[ACTIVITY] From the records below, output exactly the lines starting at the line with "- **LLM Task**: Draft" and ending at the line with "- Lihat log untuk detailnya", both of them included, but no pictures.

*** INFORMATION SUPPLIED ***

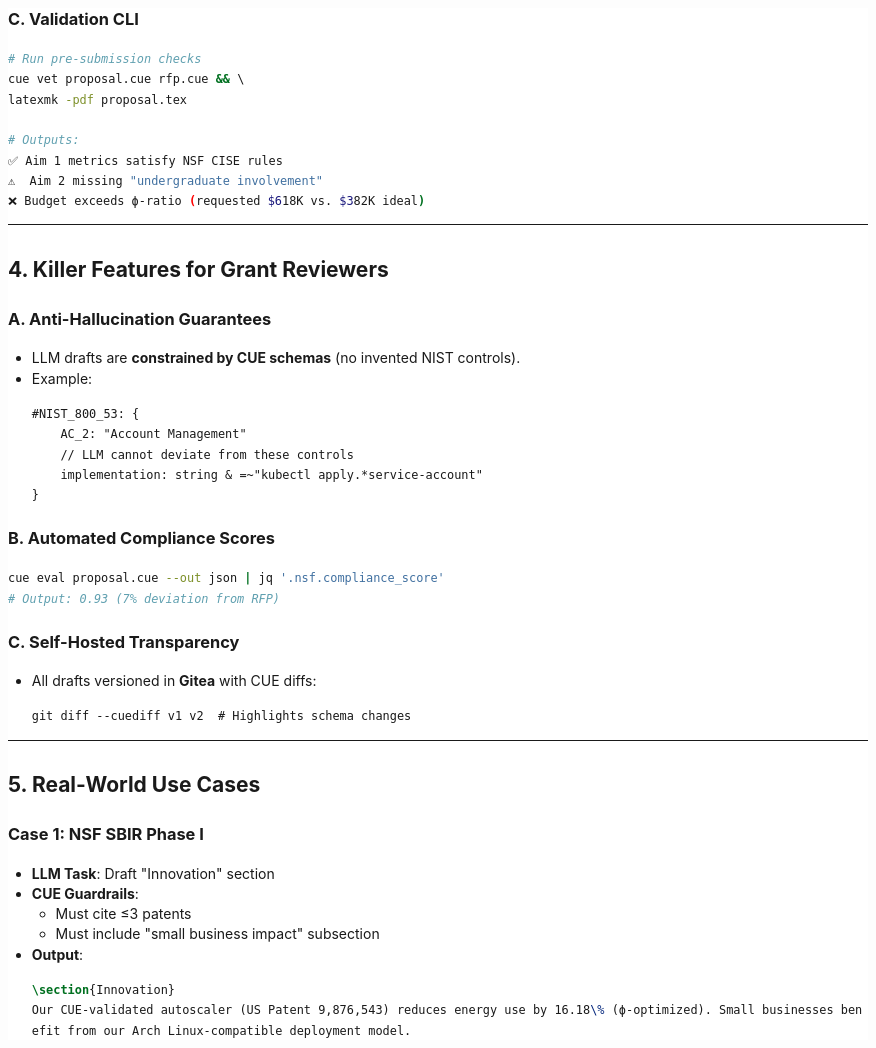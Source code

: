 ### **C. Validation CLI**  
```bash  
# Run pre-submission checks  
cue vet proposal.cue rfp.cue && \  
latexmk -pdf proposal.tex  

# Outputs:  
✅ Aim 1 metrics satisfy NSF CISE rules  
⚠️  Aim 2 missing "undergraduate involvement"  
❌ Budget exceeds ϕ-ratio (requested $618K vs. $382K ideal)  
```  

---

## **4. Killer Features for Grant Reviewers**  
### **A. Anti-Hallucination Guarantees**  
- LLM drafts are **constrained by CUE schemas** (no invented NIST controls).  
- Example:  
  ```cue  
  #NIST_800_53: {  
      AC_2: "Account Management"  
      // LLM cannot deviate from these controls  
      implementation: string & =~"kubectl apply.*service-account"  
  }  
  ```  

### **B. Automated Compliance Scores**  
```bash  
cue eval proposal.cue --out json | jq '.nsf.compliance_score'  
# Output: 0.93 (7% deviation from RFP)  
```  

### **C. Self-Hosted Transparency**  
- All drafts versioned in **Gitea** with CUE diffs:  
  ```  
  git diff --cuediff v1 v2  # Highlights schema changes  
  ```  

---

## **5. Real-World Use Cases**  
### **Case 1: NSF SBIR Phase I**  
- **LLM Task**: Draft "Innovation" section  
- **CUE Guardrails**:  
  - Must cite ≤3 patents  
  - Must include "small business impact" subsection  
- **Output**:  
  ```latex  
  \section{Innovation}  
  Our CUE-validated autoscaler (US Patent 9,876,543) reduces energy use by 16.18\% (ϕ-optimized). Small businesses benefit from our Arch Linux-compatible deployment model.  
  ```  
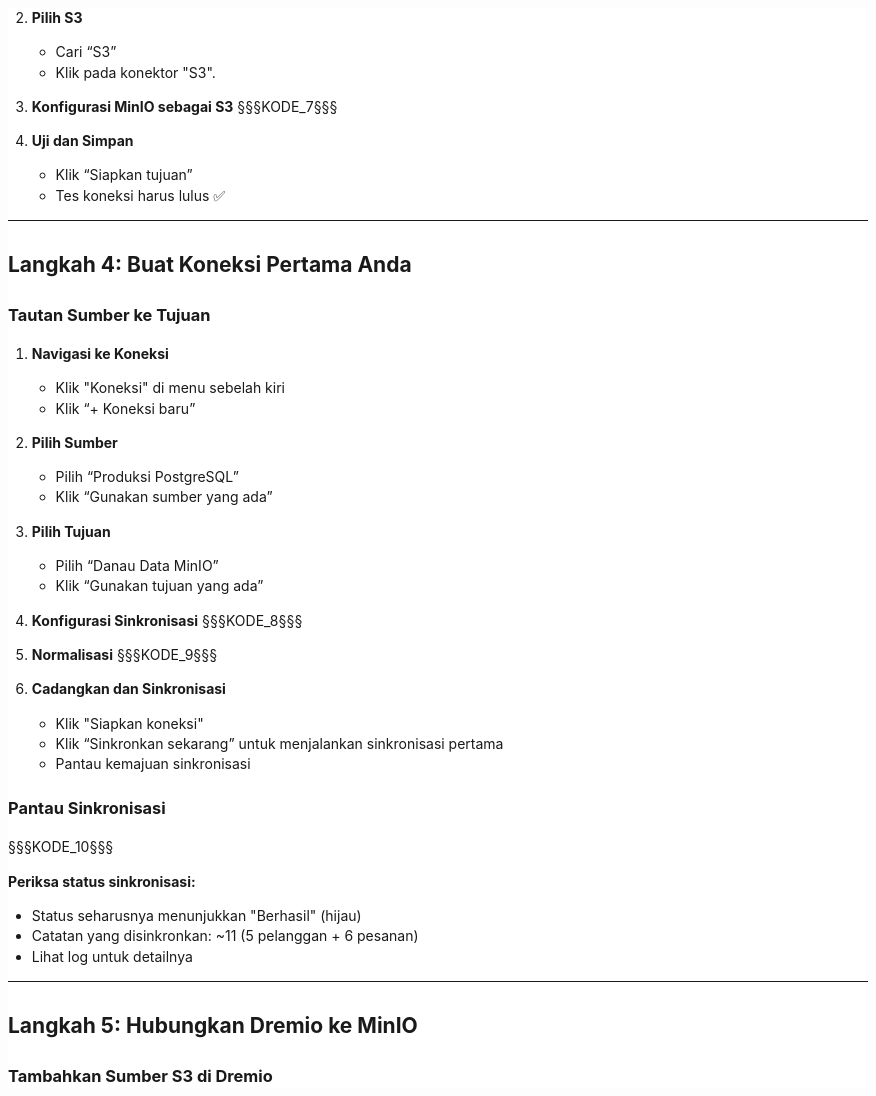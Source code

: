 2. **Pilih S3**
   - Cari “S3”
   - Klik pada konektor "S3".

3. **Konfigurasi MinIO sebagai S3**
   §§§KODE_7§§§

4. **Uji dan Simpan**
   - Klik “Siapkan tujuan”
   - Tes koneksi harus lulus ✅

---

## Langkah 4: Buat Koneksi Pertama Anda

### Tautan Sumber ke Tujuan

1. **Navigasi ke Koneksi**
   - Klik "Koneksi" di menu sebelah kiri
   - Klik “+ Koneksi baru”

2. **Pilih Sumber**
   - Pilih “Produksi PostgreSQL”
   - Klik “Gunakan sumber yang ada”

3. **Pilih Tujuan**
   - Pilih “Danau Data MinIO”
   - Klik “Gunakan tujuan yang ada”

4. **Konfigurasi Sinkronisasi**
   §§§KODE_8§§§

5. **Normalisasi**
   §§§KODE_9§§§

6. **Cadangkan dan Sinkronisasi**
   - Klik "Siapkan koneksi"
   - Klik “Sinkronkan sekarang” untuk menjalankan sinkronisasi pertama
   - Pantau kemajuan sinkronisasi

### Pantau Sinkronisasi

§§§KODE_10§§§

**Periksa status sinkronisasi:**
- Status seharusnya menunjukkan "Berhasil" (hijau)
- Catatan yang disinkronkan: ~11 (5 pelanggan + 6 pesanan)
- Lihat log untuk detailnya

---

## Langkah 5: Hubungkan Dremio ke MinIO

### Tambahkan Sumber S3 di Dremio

*** End of INFORMATION SUPPLIED ***

[RESULT FOR THIS TASK]
- **LLM Task**: Draft "Innovation" section  
- **CUE Guardrails**:  
  - Must cite ≤3 patents  
  - Must include "small business impact" subsection  
- **Output**:  
  ```latex  
  \section{Innovation}  
  Our CUE-validated autoscaler (US Patent 9,876,543) reduces energy use by 16.18\% (ϕ-optimized). Small businesses benefit from our Arch Linux-compatible deployment model.  
  ```  
Source code

: 2. **Pilih S3**
   - Cari “S3”
   - Klik pada konektor "S3".

3. **Konfigurasi MinIO sebagai S3**
   §§§KODE_7§§§

4. **Uji dan Simpan**
   - Klik “Siapkan tujuan”
   - Tes koneksi harus lulus ✅

---

## Langkah 4: Buat Koneksi Pertama Anda

### Tautan Sumber ke Tujuan

1. **Navigasi ke Koneksi**
   - Klik "Koneksi" di menu sebelah kiri
   - Klik “+ Koneksi baru”

2. **Pilih Sumber**
   - Pilih “Produksi PostgreSQL”
   - Klik “Gunakan sumber yang ada”

3. **Pilih Tujuan**
   - Pilih “Danau Data MinIO”
   - Klik “Gunakan tujuan yang ada”

4. **Konfigurasi Sinkronisasi**
   §§§KODE_8§§§

5. **Normalisasi**
   §§§KODE_9§§§

6. **Cadangkan dan Sinkronisasi**
   - Klik "Siapkan koneksi"
   - Klik “Sinkronkan sekarang” untuk menjalankan sinkronisasi pertama
   - Pantau kemajuan sinkronisasi

### Pantau Sinkronisasi

§§§KODE_10§§§

**Periksa status sinkronisasi:**
- Status seharusnya menunjukkan "Berhasil" (hijau)
- Catatan yang disinkronkan: ~11 (5 pelanggan + 6 pesanan)
- Lihat log untuk detailnya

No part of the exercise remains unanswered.